自分の上司であるギルドマスターのお墨付きである彼ならば、きっと上手くやってくれるだろう。依頼から戻ってくる冒険者たちの相手をしながらうっすら考えていると、薄茶色のふわふわな髪がカウンターの前に現れる。
「お疲れ様、リリィ。今日は薬草の採取依頼?」
「はい。いつもより多く採れたので、薬師さんが喜んでくれました」
「よかったわね」
薬師ギルドからの採取依頼は、冒険者ギルドに常時あるものだ。経験が浅かったり、戦えないリリィのような冒険者にとって稼げる仕事のひとつである。
「あの、さっき、サクさん見かけたんですけど……ガルドさんと一緒に乗合馬車に……」
「隣町に用があるみたいよ。ふふ、一緒に行きたかった?」
「べ、べつにっ!!」
イアル村の依頼を一緒に受けてからひと月ほど経つが、リリィとサクは特にからむことはなかった。ギルドで会えば挨拶する程度の仲である。
それよりもリリィにとってガルドのほうが菓子をくれたり、依頼の相談に乗ってくれる「ガチムチ強面だけどいい人」という存在だ。

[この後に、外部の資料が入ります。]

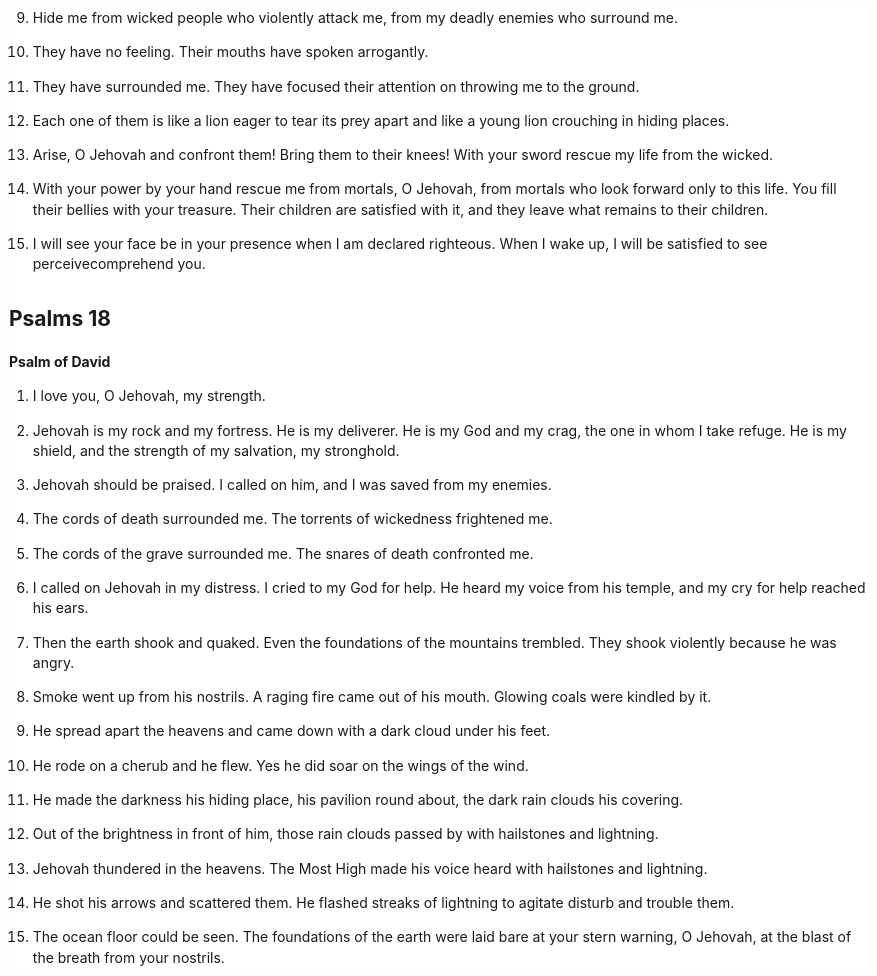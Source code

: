 9. Hide me from wicked people who violently attack me, from my deadly enemies who surround me.

10. They have no feeling. Their mouths have spoken arrogantly.

11. They have surrounded me. They have focused their attention on throwing me to the ground.

12. Each one of them is like a lion eager to tear its prey apart and like a young lion crouching in hiding places.

13. Arise, O Jehovah and confront them! Bring them to their knees! With your sword rescue my life from the wicked.

14. With your power by your hand rescue me from mortals, O Jehovah, from mortals who look forward only to this life. You fill their bellies with your treasure. Their children are satisfied with it, and they leave what remains to their children.

15. I will see your face be in your presence when I am declared righteous. When I wake up, I will be satisfied to see perceivecomprehend you.

## Psalms 18

__Psalm of David__

1. I love you, O Jehovah, my strength.

2. Jehovah is my rock and my fortress. He is my deliverer. He is my God and my crag, the one in whom I take refuge. He is my shield, and the strength of my salvation, my stronghold.

3. Jehovah should be praised. I called on him, and I was saved from my enemies.

4. The cords of death surrounded me. The torrents of wickedness frightened me.

5. The cords of the grave surrounded me. The snares of death confronted me.

6. I called on Jehovah in my distress. I cried to my God for help. He heard my voice from his temple, and my cry for help reached his ears.

7. Then the earth shook and quaked. Even the foundations of the mountains trembled. They shook violently because he was angry.

8. Smoke went up from his nostrils. A raging fire came out of his mouth. Glowing coals were kindled by it.

9. He spread apart the heavens and came down with a dark cloud under his feet.

10. He rode on a cherub and he flew. Yes he did soar on the wings of the wind.

11. He made the darkness his hiding place, his pavilion round about, the dark rain clouds his covering.

12. Out of the brightness in front of him, those rain clouds passed by with hailstones and lightning.

13. Jehovah thundered in the heavens. The Most High made his voice heard with hailstones and lightning.

14. He shot his arrows and scattered them. He flashed streaks of lightning to agitate disturb and trouble them.

15. The ocean floor could be seen. The foundations of the earth were laid bare at your stern warning, O Jehovah, at the blast of the breath from your nostrils.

「そっか……ガルドさんがリリィにかまっていたのは……」
「え? ガルドさん、どうしたんですか?」
「なんでもないわ。ほら、依頼書を出して」
「はい!」
リリィの差し出す書類を受け取り、マルタは小さくため息を吐いた。
隣町には無事着いたものの、辺りは暗くなり役場も閉まっていた。
「この前来た時に近所の人たちに聞いてみたんだけど、奥さんとデイジーちゃんがどこに引っ越したのか誰も知らなかったんだよなぁ」
「付き合わせて悪かったな。宿はギルドで部屋を借りるとして、飯は奢らせてくれ」
「おう。財布を落としたばかりの身としては、ありがたいよ」
この町で一番うまい飯と酒を出すとガルドが案内したところは、狭いながらも客が途切れないカウンターしかない店だった。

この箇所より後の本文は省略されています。